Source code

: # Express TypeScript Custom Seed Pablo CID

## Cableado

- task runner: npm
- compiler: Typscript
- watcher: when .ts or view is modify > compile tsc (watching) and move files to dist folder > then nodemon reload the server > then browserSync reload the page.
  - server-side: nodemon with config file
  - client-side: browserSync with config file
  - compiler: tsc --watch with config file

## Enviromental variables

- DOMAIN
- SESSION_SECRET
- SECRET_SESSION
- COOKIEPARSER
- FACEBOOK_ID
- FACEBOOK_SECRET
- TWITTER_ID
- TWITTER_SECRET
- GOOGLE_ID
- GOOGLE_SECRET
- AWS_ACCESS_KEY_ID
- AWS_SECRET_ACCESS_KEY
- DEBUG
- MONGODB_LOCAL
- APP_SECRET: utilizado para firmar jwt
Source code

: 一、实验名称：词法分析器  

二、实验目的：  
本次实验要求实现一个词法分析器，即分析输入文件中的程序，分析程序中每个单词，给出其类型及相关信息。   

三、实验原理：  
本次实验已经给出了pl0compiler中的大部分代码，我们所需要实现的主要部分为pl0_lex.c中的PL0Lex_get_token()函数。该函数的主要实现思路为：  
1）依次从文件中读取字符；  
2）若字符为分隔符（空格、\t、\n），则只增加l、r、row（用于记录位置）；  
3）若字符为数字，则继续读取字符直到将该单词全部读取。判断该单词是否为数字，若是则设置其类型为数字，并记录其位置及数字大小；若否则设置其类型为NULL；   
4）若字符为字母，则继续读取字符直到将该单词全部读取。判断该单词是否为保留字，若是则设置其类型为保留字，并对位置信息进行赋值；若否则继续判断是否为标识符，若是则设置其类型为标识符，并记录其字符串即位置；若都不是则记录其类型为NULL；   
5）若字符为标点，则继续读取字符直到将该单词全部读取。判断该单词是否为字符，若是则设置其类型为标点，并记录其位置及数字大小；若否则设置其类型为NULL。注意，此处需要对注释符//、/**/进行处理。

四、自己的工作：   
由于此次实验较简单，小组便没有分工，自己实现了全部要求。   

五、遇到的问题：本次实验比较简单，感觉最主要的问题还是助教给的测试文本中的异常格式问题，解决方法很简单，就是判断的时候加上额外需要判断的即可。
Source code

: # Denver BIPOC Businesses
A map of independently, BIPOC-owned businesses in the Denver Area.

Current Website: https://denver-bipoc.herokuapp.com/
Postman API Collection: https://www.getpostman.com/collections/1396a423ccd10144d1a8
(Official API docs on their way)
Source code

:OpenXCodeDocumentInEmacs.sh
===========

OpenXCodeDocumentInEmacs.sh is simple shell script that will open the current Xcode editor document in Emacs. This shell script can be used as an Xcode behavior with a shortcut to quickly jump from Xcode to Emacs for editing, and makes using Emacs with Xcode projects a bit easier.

====================

PROBLEM REQUIREMENTS: Up to and including the line that contains "- watcher: when", restate each line of the material above word for word, beginning with its first line.

PROBLEM SOLUTION:
Source code

: # Express TypeScript Custom Seed Pablo CID

## Cableado

- task runner: npm
- compiler: Typscript
- watcher: when .ts or view is modify > compile tsc (watching) and move files to dist folder > then nodemon reload the server > then browserSync reload the page.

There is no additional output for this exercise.